/news/health
Navigation

Coronavirus: une Québécoise au cœur de la région italienne en quarantaine

Coup d'oeil sur cet article

VÉRONE, Italie | Une Québécoise vivant dans le nord de l'Italie, où la majorité des provinces ont été placées en quarantaine en raison de l'épidémie du coronavirus, a confirmé que la vie tourne au ralenti dans ce pays.  

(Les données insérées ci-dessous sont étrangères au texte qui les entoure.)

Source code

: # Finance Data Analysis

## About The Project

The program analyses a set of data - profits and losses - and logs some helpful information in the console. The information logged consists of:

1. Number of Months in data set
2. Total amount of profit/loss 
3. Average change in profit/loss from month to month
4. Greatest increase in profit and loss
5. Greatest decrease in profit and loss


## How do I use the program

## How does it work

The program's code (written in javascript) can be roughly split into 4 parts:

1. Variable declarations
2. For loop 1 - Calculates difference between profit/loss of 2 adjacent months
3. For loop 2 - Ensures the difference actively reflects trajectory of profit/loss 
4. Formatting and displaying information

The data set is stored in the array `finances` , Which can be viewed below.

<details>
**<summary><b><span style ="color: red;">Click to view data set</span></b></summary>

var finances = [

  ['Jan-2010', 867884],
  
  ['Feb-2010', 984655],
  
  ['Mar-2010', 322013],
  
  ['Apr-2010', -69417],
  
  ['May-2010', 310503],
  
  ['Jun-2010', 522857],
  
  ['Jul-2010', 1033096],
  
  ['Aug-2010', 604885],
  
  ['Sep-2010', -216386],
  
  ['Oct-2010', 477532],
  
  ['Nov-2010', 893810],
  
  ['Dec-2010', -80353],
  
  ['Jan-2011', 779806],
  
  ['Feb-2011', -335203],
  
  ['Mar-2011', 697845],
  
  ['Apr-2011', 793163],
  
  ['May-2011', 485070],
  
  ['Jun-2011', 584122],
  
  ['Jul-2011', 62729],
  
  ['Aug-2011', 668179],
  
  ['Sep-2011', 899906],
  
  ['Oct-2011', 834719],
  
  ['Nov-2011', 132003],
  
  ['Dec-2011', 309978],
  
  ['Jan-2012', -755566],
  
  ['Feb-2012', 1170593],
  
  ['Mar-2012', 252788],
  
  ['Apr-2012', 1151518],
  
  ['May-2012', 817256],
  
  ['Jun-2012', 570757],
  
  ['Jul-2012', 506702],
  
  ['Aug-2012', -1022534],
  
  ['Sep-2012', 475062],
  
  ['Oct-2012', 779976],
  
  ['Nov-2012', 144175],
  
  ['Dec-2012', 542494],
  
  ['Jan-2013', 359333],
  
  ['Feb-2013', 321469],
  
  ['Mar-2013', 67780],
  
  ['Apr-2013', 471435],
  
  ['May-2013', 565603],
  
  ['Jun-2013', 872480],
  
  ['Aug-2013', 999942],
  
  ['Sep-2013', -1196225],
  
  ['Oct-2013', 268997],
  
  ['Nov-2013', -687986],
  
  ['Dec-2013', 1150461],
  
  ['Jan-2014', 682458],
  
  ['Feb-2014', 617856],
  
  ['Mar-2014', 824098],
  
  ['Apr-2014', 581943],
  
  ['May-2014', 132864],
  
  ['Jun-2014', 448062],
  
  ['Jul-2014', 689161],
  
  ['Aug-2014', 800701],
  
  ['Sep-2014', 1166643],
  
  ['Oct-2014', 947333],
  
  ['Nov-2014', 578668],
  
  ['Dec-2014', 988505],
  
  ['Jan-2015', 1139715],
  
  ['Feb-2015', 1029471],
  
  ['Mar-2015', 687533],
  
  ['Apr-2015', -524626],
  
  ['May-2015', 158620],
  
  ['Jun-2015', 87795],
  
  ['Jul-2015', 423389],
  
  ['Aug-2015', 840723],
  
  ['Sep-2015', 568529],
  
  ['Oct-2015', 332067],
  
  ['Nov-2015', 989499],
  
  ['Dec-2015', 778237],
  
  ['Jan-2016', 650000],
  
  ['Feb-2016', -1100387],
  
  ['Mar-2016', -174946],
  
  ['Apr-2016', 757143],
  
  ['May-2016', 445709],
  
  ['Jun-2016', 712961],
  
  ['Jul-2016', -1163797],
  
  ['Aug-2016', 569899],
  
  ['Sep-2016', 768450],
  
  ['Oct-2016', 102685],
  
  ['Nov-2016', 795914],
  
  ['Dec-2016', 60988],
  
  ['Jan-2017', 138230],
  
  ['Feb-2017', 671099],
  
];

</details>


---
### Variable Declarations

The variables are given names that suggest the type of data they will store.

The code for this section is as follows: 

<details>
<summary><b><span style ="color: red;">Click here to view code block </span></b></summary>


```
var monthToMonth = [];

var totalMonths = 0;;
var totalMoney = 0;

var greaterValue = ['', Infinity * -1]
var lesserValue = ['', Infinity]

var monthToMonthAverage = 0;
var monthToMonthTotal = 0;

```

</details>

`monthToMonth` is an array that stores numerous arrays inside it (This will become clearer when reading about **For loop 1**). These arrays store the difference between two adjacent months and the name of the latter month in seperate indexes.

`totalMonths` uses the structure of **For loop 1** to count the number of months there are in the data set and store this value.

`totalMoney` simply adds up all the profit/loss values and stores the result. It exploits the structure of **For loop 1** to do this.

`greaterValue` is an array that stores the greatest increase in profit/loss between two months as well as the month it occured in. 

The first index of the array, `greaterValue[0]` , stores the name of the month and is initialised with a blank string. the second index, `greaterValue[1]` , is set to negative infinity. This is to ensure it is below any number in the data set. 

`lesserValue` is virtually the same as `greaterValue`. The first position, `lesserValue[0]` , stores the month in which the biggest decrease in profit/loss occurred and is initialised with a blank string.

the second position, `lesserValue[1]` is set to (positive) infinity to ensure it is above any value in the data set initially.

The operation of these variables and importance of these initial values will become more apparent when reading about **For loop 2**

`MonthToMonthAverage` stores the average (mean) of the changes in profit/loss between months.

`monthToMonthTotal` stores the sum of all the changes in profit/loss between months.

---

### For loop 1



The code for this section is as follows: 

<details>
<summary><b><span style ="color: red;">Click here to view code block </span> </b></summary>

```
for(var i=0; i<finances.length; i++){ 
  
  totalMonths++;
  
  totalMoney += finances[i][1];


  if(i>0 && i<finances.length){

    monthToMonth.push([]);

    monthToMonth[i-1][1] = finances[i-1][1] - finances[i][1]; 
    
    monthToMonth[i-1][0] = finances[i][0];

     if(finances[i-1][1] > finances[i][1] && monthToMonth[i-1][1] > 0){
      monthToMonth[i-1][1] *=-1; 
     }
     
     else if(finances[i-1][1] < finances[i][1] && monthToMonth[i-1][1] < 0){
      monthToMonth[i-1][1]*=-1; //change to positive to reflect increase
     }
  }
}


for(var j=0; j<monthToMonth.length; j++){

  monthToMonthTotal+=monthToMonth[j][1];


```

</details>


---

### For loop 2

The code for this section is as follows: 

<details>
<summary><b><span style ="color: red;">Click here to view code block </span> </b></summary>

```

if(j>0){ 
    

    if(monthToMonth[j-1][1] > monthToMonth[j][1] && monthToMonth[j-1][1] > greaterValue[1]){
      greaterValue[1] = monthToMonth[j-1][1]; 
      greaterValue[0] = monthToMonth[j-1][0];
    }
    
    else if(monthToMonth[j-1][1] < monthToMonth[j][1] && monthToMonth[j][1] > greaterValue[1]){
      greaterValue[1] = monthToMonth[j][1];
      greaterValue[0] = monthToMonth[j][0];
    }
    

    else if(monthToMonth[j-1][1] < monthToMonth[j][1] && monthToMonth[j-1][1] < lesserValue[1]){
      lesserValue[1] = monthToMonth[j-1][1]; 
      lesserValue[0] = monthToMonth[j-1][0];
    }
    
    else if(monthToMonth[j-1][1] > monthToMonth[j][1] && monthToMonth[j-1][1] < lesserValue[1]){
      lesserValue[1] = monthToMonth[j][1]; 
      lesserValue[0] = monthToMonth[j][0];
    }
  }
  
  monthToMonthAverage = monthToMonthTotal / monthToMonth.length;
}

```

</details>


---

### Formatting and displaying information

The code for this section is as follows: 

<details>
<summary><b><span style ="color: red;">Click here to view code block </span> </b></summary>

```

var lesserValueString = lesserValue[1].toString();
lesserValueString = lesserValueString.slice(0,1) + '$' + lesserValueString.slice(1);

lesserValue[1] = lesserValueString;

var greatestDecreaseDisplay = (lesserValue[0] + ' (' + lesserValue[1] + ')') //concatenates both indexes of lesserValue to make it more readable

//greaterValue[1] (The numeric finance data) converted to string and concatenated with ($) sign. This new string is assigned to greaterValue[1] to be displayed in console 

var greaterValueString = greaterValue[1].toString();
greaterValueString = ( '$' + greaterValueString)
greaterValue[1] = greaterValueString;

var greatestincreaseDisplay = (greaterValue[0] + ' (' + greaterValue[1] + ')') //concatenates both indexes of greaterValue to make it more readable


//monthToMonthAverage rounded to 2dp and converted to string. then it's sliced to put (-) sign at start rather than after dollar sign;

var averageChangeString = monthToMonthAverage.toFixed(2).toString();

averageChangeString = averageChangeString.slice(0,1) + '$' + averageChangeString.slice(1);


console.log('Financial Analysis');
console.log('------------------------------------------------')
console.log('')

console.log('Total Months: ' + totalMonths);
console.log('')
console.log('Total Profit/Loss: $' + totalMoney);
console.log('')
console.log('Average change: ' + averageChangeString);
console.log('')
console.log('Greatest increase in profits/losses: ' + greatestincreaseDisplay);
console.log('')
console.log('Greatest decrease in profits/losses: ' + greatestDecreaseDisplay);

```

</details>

• À lire aussi: Coronavirus: l’Italie place en quarantaine un quart de sa population   

«C'est un dur réveil, surtout pour les Italiens du Nord. Je crois qu'il y a beaucoup de contestation concernant la fermeture de la région, de la Lombardie, entre autres, parce que c'est le poumon économique de l'Italie avec la Vénétie», a raconté au Québec Matin Geneviève Rabouin, qui réside à Vérone.  

Pour endiguer la propagation du virus, les autorités ont placé en quarantaine pratiquement tout le nord du pays, dimanche. Cette mesure touche environ 25% de la population.  

Vérone échappe jusqu'ici à la quarantaine, mais elle est ceinturée par des régions en quarantaine où personne ne peut entrer ni sortir. À ce jour, le COVID-19 a infecté plus de 7300 Italiens et causé plus de 350 décès dans ce pays.  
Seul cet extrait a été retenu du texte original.